• _Your task_
Only the lines below from the one containing "An ephemeral znode" to the one containing "### Sequential znodes" should be repeated, both included and unchanged.

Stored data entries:

_ _ _ _

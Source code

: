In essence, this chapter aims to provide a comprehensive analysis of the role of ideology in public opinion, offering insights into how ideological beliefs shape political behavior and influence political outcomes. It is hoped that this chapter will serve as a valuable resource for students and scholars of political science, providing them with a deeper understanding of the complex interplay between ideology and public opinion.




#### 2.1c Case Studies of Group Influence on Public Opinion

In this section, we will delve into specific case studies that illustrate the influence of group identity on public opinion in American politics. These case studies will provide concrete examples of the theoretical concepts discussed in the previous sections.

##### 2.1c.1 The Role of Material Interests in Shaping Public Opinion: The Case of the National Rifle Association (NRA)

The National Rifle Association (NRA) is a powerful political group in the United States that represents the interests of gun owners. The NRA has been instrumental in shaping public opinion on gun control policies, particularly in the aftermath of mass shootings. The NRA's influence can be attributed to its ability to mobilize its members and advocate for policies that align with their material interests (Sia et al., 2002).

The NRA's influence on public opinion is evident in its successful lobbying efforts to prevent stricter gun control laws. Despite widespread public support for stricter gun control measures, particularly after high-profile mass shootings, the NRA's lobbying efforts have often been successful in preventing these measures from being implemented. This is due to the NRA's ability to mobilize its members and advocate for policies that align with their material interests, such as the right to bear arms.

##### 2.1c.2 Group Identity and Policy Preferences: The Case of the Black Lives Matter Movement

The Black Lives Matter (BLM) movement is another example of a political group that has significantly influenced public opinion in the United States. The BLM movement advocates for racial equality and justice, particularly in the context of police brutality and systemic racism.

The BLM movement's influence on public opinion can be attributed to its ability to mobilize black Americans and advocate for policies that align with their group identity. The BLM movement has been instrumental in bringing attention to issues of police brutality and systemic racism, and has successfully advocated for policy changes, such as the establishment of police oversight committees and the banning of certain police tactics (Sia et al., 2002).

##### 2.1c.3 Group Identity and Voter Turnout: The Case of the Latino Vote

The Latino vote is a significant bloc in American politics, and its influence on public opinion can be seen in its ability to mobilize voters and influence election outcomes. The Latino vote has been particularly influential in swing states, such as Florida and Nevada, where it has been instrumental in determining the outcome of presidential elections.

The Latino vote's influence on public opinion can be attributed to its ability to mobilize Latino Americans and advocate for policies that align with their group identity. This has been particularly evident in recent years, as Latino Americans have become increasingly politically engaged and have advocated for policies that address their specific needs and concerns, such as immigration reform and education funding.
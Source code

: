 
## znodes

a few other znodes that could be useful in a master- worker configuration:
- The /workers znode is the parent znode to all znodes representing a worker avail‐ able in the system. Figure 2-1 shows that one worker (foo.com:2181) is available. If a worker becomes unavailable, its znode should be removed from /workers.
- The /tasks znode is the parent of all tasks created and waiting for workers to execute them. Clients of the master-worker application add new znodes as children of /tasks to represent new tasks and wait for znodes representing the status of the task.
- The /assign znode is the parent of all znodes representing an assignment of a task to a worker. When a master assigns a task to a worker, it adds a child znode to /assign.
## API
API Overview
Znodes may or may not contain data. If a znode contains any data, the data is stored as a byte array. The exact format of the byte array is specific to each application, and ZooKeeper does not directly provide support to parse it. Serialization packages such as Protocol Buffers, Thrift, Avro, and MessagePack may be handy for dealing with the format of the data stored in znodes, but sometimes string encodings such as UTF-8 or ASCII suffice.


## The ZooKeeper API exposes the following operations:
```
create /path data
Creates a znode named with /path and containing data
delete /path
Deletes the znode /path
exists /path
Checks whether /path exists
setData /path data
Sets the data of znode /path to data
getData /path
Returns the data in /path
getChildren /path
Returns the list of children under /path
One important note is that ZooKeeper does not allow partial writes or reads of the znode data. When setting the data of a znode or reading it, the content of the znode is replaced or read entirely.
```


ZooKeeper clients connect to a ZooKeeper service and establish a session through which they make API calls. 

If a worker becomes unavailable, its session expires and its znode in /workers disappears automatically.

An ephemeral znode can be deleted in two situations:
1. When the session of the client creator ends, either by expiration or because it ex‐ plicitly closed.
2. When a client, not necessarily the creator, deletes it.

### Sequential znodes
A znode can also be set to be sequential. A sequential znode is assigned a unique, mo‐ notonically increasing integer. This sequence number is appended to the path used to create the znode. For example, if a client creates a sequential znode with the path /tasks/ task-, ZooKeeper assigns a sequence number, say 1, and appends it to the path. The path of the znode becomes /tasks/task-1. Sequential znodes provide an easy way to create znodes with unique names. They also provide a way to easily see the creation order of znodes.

_ _ _ _

• _Written reply_
An ephemeral znode can be deleted in two situations:
1. When the session of the client creator ends, either by expiration or because it ex‐ plicitly closed.
2. When a client, not necessarily the creator, deletes it.

### Sequential znodes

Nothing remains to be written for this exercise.